Tightly coupled systems are ones in which a change of one part
of the system will require changes to many of the other parts of the
system to maintain functionality. Loosely coupled systems
allow for parts of the system to be changed or replaced without
necessitating wholesale changes to the entire system. For a portal,
understanding the relationship between the content, interface, and
infrastructure will tell you a great deal about the degree of
coupling in your system. Tightly coupled systems are bad. You
don't want a system where a change in the interface requires major
changes to the infrastructure (or vice versa), or, worse yet, major
revisions to the content. Tightly coupled systems also tend to
require a single individual who is an expert in all three of the
areas we've been discussing, and that's probably not realistic or
desirable. What you really want is a loosely coupled system where
experts from the three areas can work somewhat independently on their
particular issues (in the computer industry this is often called
separating the business logic from the display logic).

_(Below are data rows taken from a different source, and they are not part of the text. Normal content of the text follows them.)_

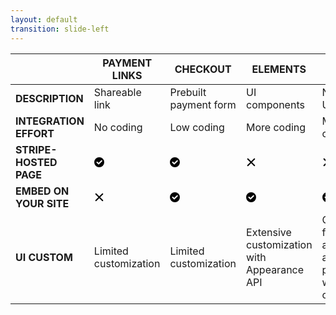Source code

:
 ```yaml
---
layout: default
transition: slide-left
---
```


<div tabindex="-1" class="">
  <div>
    <table>
      <colgroup>
        <col span="2">
        <col>
      </colgroup>
      <thead>
        <tr>
          <th></th>
          <th><strong>PAYMENT LINKS</strong></th>
          <th><strong>CHECKOUT</strong></th>
          <th><strong>ELEMENTS</strong></th>
          <th><strong>API ONLY</strong></th>
        </tr>
      </thead>
      <tbody>
        <tr>
          <td><strong>DESCRIPTION</strong></td>
          <td>Shareable link</td>
          <td>Prebuilt payment form</td>
          <td>UI components</td>
          <td>No Stripe UI</td>
        </tr>
        <tr>
          <td><strong>INTEGRATION EFFORT</strong></td>
          <td>
            No coding
          </td>
          <td>
            Low coding
          </td>
          <td>
            More coding
          </td>
          <td>
            Most coding
          </td>
        </tr>
        <tr>
          <td><strong>STRIPE-HOSTED PAGE</strong></td>
          <td>
            <svg class="sn-1mj7mtw sn-1mj7mtw-size-small sn-vgsh8h" color="green" alt="Supported" aria-hidden="false" height="16" viewBox="0 0 16 16" width="16" xmlns="http://www.w3.org/2000/svg" style="display: inline;">
              <path d="M8 16A8 8 0 1 1 8 0a8 8 0 0 1 0 16zm3.083-11.005L7 9.085 5.207 7.294a1 1 0 0 0-1.414 1.414l2.5 2.5a1 1 0 0 0 1.414 0l4.79-4.798a1 1 0 1 0-1.414-1.414z" fill-rule="evenodd"></path>
            </svg>
          </td>
          <td>
            <svg class="sn-1mj7mtw sn-1mj7mtw-size-small sn-vgsh8h" color="green" alt="Supported" aria-hidden="false" height="16" viewBox="0 0 16 16" width="16" xmlns="http://www.w3.org/2000/svg" style="display: inline;">
              <path d="M8 16A8 8 0 1 1 8 0a8 8 0 0 1 0 16zm3.083-11.005L7 9.085 5.207 7.294a1 1 0 0 0-1.414 1.414l2.5 2.5a1 1 0 0 0 1.414 0l4.79-4.798a1 1 0 1 0-1.414-1.414z" fill-rule="evenodd"></path>
            </svg>
          </td>
          <td>
            <svg class="sn-1mj7mtw sn-1mj7mtw-size-small sn-vgsh8h" color="red" aria-hidden="true" height="16" viewBox="0 0 16 16" width="16" xmlns="http://www.w3.org/2000/svg" style="display: inline;">
              <path d="m8 6.585 4.593-4.592a1 1 0 0 1 1.415 1.416L9.417 8l4.591 4.591a1 1 0 0 1-1.415 1.416L8 9.415l-4.592 4.592a1 1 0 0 1-1.416-1.416L6.584 8l-4.59-4.591a1 1 0 1 1 1.415-1.416z" fill-rule="evenodd"></path>
            </svg>
          </td>
          <td>
            <svg class="sn-1mj7mtw sn-1mj7mtw-size-small sn-vgsh8h" color="red" aria-hidden="true" height="16" viewBox="0 0 16 16" width="16" xmlns="http://www.w3.org/2000/svg" style="display: inline;">
              <path d="m8 6.585 4.593-4.592a1 1 0 0 1 1.415 1.416L9.417 8l4.591 4.591a1 1 0 0 1-1.415 1.416L8 9.415l-4.592 4.592a1 1 0 0 1-1.416-1.416L6.584 8l-4.59-4.591a1 1 0 1 1 1.415-1.416z" fill-rule="evenodd"></path>
            </svg>
          </td>
        </tr>
        <tr>
          <td><strong>EMBED ON YOUR SITE</strong></td>
          <td>
            <svg class="sn-1mj7mtw sn-1mj7mtw-size-small sn-vgsh8h" color="red" aria-hidden="true" height="16" viewBox="0 0 16 16" width="16" xmlns="http://www.w3.org/2000/svg" style="display: inline;">
              <path d="m8 6.585 4.593-4.592a1 1 0 0 1 1.415 1.416L9.417 8l4.591 4.591a1 1 0 0 1-1.415 1.416L8 9.415l-4.592 4.592a1 1 0 0 1-1.416-1.416L6.584 8l-4.59-4.591a1 1 0 1 1 1.415-1.416z" fill-rule="evenodd"></path>
            </svg>
          </td>
          <td>
            <svg class="sn-1mj7mtw sn-1mj7mtw-size-small sn-vgsh8h" color="green" alt="Supported" aria-hidden="false" height="16" viewBox="0 0 16 16" width="16" xmlns="http://www.w3.org/2000/svg" style="display: inline;">
              <path d="M8 16A8 8 0 1 1 8 0a8 8 0 0 1 0 16zm3.083-11.005L7 9.085 5.207 7.294a1 1 0 0 0-1.414 1.414l2.5 2.5a1 1 0 0 0 1.414 0l4.79-4.798a1 1 0 1 0-1.414-1.414z" fill-rule="evenodd"></path>
            </svg>
          </td>
          <td>
            <svg class="sn-1mj7mtw sn-1mj7mtw-size-small sn-vgsh8h" color="green" alt="Supported" aria-hidden="false" height="16" viewBox="0 0 16 16" width="16" xmlns="http://www.w3.org/2000/svg" style="display: inline;">
              <path d="M8 16A8 8 0 1 1 8 0a8 8 0 0 1 0 16zm3.083-11.005L7 9.085 5.207 7.294a1 1 0 0 0-1.414 1.414l2.5 2.5a1 1 0 0 0 1.414 0l4.79-4.798a1 1 0 1 0-1.414-1.414z" fill-rule="evenodd"></path>
            </svg>
          </td>
          <td>
            <svg class="sn-1mj7mtw sn-1mj7mtw-size-small sn-vgsh8h" color="green" alt="Supported" aria-hidden="false" height="16" viewBox="0 0 16 16" width="16" xmlns="http://www.w3.org/2000/svg" style="display: inline;">
              <path d="M8 16A8 8 0 1 1 8 0a8 8 0 0 1 0 16zm3.083-11.005L7 9.085 5.207 7.294a1 1 0 0 0-1.414 1.414l2.5 2.5a1 1 0 0 0 1.414 0l4.79-4.798a1 1 0 1 0-1.414-1.414z" fill-rule="evenodd"></path>
            </svg>
          </td>
        </tr>
        <tr>
          <td><strong>UI CUSTOM</strong></td>
          <td>Limited customization</td>
          <td>Limited customization</td>
          <td>Extensive customization with Appearance API</td>
          <td>Customize full appearance and accept payments with your own UI</td>
        </tr>
      </tbody>
    </table>
  </div>
</div>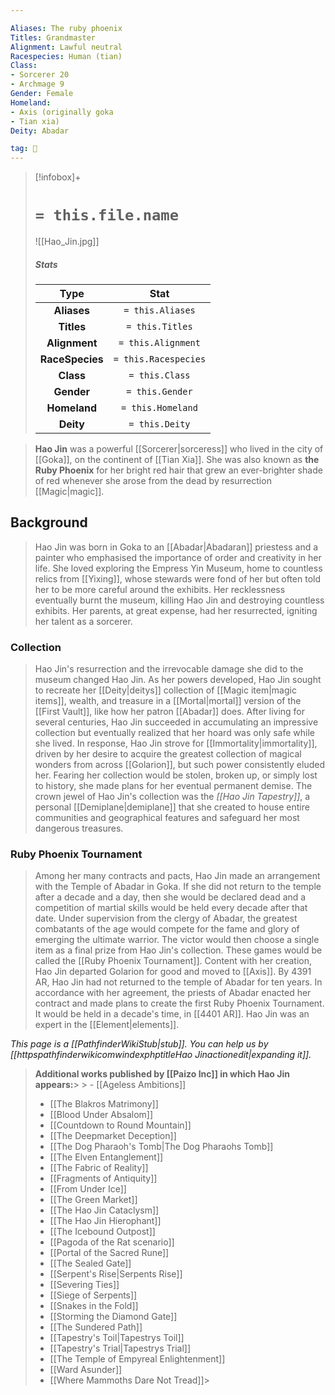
 ```yaml
---

Aliases: The ruby phoenix
Titles: Grandmaster
Alignment: Lawful neutral
Racespecies: Human (tian)
Class:
- Sorcerer 20
- Archmage 9
Gender: Female
Homeland:
- Axis (originally goka
- Tian xia)
Deity: Abadar

tag: 👤️
---
```


> [!infobox]+
> #  `= this.file.name`
> ![[Hao_Jin.jpg]]
> ##### Stats
> Type | Stat |
> :---: |:---:|
> **Aliases** | `= this.Aliases` |
> **Titles** | `= this.Titles` |
> **Alignment** | `= this.Alignment` |
> **RaceSpecies** | `= this.Racespecies` |
> **Class** | `= this.Class` |
> **Gender** | `= this.Gender` |
> **Homeland** | `= this.Homeland` |
> **Deity** | `= this.Deity` |



> **Hao Jin** was a powerful [[Sorcerer|sorceress]] who lived in the city of [[Goka]], on the continent of [[Tian Xia]]. She was also known as **the Ruby Phoenix** for her bright red hair that grew an ever-brighter shade of red whenever she arose from the dead by resurrection [[Magic|magic]].



## Background

> Hao Jin was born in Goka to an [[Abadar|Abadaran]] priestess and a painter who emphasised the importance of order and creativity in her life. She loved exploring the Empress Yin Museum, home to countless relics from [[Yixing]], whose stewards were fond of her but often told her to be more careful around the exhibits. Her recklessness eventually burnt the museum, killing Hao Jin and destroying countless exhibits. Her parents, at great expense, had her resurrected, igniting her talent as a sorcerer.


### Collection

> Hao Jin's resurrection and the irrevocable damage she did to the museum changed Hao Jin. As her powers developed, Hao Jin sought to recreate her [[Deity|deitys]] collection of [[Magic item|magic items]], wealth, and treasure in a [[Mortal|mortal]] version of the [[First Vault]], like how her patron [[Abadar]] does. After living for several centuries, Hao Jin succeeded in accumulating an impressive collection but eventually realized that her hoard was only safe while she lived. In response, Hao Jin strove for [[Immortality|immortality]], driven by her desire to acquire the greatest collection of magical wonders from across [[Golarion]], but such power consistently eluded her. Fearing her collection would be stolen, broken up, or simply lost to history, she made plans for her eventual permanent demise.
> The crown jewel of Hao Jin's collection was the *[[Hao Jin Tapestry]]*, a personal [[Demiplane|demiplane]] that she created to house entire communities and geographical features and safeguard her most dangerous treasures.


### Ruby Phoenix Tournament

> Among her many contracts and pacts, Hao Jin made an arrangement with the Temple of Abadar in Goka. If she did not return to the temple after a decade and a day, then she would be declared dead and a competition of martial skills would be held every decade after that date. Under supervision from the clergy of Abadar, the greatest combatants of the age would compete for the fame and glory of emerging the ultimate warrior. The victor would then choose a single item as a final prize from Hao Jin's collection. These games would be called the [[Ruby Phoenix Tournament]].
> Content with her creation, Hao Jin departed Golarion for good and moved to [[Axis]]. By 4391 AR, Hao Jin had not returned to the temple of Abadar for ten years. In accordance with her agreement, the priests of Abadar enacted her contract and made plans to create the first Ruby Phoenix Tournament. It would be held in a decade's time, in [[4401 AR]].
> Hao Jin was an expert in the [[Element|elements]].



*This page is a [[PathfinderWikiStub|stub]]. You can help us by [[httpspathfinderwikicomwindexphptitleHao Jinactionedit|expanding it]].*



> **Additional works published by [[Paizo Inc]] in which Hao Jin appears:**> > - [[Ageless Ambitions]]
> - [[The Blakros Matrimony]]
> - [[Blood Under Absalom]]
> - [[Countdown to Round Mountain]]
> - [[The Deepmarket Deception]]
> - [[The Dog Pharaoh's Tomb|The Dog Pharaohs Tomb]]
> - [[The Elven Entanglement]]
> - [[The Fabric of Reality]]
> - [[Fragments of Antiquity]]
> - [[From Under Ice]]
> - [[The Green Market]]
> - [[The Hao Jin Cataclysm]]
> - [[The Hao Jin Hierophant]]
> - [[The Icebound Outpost]]
> - [[Pagoda of the Rat scenario]]
> - [[Portal of the Sacred Rune]]
> - [[The Sealed Gate]]
> - [[Serpent's Rise|Serpents Rise]]
> - [[Severing Ties]]
> - [[Siege of Serpents]]
> - [[Snakes in the Fold]]
> - [[Storming the Diamond Gate]]
> - [[The Sundered Path]]
> - [[Tapestry's Toil|Tapestrys Toil]]
> - [[Tapestry's Trial|Tapestrys Trial]]
> - [[The Temple of Empyreal Enlightenment]]
> - [[Ward Asunder]]
> - [[Where Mammoths Dare Not Tread]]>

Obviously no system can be completely decoupled, or it wouldn't
function. The goal here is to have a system that is coupled in well
defined and reasonable ways and that allows everyone to do the work
for which they are best suited.
At this point I suspect you have almost as many questions as you
did at the start of this, but hopefully they're at least
different ones. I'd like this column to reflect your concerns
and issues, so let me know what you're thinking, what you're
wondering, and we can talk about it here together. As we all stand
witnessing this river, most of you are probably looking from the
student affairs side of the river across at the technology side. Go
ahead and wave, because I'm on the technology shore looking over at
you all. If you're willing to wade in and get wet, so am I. Maybe the
answers to all our questions are in the middle of this river - if
we're just willing to look for them.